In the following is described a foundation pile with a footing element, which is reinforced with a reinforcement unit, for supporting a windmill and a method for placing such a foundation pile and reinforcing such a footing element, but the coupled elements of the invention may also be used by laying foundation to other kinds of tower elements, for example chimneys, large flagpoles, columns, power pylons and antennae. The foundation pile may also be used for laying foundation under houses, bridges, offshore platforms and the like.

In order to press a reinforcement unit down through a through-going longitudinal cavity in a foundation pile and simultaneously attain reinforcement fills being distributed as greatly as possible in the footing element, the reinforcement includes an expanding element. This implies that the reinforcement unit, when placed under the bottom of the foundation pile, can expand and thereby produce a network of reinforcement which can be cast into a footing element.

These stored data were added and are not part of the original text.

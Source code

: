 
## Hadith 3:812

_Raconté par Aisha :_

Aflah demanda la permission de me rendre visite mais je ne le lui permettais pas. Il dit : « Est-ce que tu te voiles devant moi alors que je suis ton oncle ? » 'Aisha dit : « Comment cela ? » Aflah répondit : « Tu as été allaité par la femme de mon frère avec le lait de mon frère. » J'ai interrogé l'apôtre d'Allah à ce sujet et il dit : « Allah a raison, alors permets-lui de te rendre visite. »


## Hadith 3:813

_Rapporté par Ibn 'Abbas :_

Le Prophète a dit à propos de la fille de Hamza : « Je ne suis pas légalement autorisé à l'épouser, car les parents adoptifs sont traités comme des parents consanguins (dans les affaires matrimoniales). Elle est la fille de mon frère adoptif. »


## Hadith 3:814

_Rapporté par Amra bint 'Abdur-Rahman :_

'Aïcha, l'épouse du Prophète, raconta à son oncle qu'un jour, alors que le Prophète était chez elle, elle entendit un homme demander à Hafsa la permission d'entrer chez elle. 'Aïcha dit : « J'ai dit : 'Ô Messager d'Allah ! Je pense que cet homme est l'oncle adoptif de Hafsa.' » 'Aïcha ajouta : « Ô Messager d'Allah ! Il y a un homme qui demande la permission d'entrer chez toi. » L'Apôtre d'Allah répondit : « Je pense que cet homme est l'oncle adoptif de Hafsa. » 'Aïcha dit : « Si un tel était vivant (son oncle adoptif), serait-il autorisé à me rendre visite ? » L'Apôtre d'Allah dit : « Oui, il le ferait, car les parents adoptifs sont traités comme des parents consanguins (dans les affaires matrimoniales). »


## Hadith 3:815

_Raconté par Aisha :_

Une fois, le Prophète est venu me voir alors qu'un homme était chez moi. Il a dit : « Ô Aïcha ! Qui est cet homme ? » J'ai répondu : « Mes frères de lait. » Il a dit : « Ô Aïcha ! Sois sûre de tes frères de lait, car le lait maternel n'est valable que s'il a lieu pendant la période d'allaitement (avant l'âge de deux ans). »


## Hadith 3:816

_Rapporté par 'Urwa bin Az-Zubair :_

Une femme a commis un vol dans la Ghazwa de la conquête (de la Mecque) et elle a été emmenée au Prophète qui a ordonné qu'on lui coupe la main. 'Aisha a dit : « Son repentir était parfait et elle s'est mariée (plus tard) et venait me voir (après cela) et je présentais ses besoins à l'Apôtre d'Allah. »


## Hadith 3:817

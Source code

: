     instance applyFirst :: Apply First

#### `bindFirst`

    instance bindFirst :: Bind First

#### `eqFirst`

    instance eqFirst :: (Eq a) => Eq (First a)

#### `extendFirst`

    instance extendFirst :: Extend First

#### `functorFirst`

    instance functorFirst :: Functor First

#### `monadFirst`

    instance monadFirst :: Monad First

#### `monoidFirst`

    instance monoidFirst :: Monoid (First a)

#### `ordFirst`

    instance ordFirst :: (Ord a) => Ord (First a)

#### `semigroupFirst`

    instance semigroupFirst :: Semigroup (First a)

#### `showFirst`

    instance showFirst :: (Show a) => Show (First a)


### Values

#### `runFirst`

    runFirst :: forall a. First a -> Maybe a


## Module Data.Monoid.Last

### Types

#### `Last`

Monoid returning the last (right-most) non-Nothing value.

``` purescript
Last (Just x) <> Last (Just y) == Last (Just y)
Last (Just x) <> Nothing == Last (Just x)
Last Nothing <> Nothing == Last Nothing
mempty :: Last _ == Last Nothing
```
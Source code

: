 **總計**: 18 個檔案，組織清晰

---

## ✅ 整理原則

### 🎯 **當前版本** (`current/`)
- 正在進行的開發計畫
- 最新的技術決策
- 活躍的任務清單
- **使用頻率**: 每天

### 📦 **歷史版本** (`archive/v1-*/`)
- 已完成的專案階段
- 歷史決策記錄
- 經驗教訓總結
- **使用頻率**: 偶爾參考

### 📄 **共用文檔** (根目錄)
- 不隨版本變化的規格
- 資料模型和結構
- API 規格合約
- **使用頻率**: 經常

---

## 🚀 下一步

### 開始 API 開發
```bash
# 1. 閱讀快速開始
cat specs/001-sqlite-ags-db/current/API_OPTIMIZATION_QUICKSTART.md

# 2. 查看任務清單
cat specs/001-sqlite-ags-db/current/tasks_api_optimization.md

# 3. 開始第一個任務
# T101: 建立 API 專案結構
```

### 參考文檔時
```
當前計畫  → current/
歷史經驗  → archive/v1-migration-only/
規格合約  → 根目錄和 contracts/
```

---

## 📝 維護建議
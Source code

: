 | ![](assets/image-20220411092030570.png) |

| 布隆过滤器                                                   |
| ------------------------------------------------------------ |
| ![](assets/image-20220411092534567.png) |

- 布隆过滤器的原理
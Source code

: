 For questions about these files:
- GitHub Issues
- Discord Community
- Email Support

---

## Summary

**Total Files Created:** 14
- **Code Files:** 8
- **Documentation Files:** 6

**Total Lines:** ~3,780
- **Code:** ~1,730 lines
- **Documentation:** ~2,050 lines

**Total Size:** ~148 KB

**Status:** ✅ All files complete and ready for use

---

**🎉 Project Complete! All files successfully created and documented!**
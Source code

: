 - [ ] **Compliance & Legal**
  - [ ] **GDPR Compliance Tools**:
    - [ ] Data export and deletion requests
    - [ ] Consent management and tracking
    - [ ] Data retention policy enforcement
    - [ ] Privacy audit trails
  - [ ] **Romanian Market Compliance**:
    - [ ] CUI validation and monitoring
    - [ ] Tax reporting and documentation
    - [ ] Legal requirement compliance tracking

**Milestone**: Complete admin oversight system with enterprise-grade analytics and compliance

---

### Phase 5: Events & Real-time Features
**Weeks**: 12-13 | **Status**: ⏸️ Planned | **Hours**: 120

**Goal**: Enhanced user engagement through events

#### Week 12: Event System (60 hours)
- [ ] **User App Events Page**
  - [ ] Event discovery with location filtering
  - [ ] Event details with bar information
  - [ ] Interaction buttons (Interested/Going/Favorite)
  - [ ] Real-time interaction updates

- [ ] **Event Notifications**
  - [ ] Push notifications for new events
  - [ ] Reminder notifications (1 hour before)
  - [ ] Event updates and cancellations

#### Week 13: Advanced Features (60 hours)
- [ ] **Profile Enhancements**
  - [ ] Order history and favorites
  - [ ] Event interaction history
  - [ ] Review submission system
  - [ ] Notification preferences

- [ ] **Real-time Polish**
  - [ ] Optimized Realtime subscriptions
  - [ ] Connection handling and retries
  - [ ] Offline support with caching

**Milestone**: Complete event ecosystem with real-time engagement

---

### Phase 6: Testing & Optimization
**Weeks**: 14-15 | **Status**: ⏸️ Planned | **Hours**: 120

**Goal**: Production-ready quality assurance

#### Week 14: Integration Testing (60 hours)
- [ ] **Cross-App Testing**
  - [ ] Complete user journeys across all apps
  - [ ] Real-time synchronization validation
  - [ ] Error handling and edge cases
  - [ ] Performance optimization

The expanding element according to the invention is a number of articulated reinforcement members that are pivotably connected to a centrally arranged, annular element, so that the reinforcement unit has a folded mounting position and an extended position of use. This implies that the reinforcement unit after making can be placed in the through-going, longitudinal cavity of the foundation pile during for example transport and be removed again when the foundation pile is placed in the earth.

By the articulated reinforcement members being pivotably connected to a centrally arranged, annular member, the reinforcement members of the reinforcement unit will, when the reinforcement unit is in a folded mounting position, be used as guides against the inner side of the through-going longitudinal cavity of the foundation pile by pressing down the reinforcement unit.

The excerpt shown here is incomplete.